- Exercise details: Show all the lines in the data below that include the word "github".

- Data records:
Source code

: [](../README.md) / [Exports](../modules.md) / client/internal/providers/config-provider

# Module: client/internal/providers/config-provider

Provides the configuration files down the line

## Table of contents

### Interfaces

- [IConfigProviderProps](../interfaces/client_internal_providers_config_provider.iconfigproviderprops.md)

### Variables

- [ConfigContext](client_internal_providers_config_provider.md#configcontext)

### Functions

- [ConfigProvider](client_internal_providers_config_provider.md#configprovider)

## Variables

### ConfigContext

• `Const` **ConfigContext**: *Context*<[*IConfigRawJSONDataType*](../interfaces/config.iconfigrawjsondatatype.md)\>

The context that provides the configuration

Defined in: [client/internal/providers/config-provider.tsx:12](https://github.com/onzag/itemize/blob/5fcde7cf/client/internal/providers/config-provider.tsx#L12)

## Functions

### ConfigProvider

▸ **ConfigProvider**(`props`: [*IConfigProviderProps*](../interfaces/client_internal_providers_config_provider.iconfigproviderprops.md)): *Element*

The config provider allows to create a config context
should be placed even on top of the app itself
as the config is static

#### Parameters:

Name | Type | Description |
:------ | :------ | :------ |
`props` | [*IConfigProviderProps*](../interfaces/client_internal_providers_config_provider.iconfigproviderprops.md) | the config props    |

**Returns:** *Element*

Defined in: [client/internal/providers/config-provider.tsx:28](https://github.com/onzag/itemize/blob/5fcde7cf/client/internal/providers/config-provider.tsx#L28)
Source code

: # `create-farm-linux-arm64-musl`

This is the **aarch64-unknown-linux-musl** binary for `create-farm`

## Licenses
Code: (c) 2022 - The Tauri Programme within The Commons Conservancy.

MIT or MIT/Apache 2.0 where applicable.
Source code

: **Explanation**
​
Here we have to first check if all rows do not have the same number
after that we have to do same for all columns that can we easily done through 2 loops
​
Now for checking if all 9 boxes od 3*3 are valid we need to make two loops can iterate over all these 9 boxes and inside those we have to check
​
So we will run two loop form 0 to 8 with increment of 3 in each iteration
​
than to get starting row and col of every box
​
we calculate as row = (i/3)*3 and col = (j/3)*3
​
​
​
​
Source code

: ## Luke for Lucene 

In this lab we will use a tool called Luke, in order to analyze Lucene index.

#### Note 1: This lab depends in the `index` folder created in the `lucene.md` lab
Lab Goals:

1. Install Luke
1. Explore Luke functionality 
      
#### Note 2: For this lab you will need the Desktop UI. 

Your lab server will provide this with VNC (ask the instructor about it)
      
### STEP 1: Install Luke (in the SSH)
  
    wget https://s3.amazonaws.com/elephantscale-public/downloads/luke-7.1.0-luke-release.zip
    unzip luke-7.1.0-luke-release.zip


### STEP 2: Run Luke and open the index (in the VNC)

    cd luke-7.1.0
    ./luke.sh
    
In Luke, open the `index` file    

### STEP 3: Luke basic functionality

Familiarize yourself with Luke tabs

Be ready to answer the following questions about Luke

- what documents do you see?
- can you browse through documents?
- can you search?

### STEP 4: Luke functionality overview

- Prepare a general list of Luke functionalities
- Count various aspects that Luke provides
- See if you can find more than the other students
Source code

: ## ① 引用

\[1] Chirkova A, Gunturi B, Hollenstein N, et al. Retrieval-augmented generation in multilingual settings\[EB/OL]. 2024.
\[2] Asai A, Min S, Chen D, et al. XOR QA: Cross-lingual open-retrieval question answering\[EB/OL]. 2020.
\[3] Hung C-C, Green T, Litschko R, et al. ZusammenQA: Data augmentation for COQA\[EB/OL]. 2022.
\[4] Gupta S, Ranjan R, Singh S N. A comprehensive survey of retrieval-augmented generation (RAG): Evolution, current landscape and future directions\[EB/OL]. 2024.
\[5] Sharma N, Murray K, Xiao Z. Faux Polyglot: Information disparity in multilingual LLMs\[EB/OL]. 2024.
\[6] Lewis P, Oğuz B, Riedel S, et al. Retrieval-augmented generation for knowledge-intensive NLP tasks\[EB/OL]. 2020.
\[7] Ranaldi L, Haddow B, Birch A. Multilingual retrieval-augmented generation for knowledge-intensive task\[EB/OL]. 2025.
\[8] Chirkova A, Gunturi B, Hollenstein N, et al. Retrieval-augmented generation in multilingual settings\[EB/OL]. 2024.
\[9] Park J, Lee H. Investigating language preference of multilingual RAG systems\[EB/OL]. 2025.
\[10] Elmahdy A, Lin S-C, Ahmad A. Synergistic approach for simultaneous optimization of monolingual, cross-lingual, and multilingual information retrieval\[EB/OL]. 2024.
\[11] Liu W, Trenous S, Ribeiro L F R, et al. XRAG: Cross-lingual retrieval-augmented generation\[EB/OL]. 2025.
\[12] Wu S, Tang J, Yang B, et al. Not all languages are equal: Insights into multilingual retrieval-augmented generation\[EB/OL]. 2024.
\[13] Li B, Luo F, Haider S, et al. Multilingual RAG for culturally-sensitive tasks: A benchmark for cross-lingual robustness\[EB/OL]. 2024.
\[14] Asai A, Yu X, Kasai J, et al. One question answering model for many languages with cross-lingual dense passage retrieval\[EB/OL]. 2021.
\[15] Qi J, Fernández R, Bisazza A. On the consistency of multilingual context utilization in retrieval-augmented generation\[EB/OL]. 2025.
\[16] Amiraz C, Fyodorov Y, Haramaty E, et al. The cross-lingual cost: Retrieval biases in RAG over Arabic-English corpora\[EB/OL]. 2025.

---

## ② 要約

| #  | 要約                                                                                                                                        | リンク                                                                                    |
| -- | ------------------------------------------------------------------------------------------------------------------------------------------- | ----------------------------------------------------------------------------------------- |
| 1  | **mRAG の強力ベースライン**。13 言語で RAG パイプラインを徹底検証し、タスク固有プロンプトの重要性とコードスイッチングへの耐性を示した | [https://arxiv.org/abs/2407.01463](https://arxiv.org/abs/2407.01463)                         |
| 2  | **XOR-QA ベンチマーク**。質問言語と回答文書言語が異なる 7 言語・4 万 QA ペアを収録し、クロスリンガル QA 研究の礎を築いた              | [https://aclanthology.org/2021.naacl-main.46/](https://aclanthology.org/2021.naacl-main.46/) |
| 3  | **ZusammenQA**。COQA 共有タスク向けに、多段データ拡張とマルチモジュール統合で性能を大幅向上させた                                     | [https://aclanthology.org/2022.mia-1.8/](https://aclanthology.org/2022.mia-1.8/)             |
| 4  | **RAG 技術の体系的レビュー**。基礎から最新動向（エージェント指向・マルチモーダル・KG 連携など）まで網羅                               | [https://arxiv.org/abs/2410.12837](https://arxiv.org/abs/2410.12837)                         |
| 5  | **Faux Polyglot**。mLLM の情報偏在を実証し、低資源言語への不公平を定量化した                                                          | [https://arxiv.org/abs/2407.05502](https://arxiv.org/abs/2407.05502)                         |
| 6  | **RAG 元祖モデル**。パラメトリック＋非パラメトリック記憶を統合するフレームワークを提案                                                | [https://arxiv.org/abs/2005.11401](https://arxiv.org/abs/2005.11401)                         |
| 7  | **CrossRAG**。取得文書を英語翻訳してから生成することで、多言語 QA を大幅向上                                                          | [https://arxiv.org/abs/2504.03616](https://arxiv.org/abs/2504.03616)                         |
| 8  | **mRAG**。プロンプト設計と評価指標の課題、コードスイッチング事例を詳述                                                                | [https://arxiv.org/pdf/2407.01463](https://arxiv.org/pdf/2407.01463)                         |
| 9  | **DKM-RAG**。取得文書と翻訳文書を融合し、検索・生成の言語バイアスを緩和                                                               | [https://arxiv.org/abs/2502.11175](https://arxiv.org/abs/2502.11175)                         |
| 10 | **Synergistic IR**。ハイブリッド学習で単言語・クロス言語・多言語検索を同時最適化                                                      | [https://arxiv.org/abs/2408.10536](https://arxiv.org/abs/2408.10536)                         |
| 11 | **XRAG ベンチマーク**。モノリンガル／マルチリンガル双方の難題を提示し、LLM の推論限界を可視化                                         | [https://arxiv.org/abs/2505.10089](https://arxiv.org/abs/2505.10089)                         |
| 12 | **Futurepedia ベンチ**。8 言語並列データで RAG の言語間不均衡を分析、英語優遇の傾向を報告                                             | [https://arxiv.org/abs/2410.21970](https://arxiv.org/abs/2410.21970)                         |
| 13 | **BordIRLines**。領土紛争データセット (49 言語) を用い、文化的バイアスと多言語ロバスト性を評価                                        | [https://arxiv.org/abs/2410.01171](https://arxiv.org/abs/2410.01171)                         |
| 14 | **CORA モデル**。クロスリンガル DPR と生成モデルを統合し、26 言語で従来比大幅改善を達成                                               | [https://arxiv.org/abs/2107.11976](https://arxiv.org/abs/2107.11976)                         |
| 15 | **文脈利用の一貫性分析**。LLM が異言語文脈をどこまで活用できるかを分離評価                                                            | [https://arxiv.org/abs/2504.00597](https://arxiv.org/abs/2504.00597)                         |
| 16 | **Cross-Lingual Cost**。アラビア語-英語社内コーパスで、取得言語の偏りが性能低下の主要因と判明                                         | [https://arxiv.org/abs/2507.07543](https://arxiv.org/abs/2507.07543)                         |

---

- Completed task:
Defined in: [client/internal/providers/config-provider.tsx:12](https://github.com/onzag/itemize/blob/5fcde7cf/client/internal/providers/config-provider.tsx#L12)
Defined in: [client/internal/providers/config-provider.tsx:28](https://github.com/onzag/itemize/blob/5fcde7cf/client/internal/providers/config-provider.tsx#L28)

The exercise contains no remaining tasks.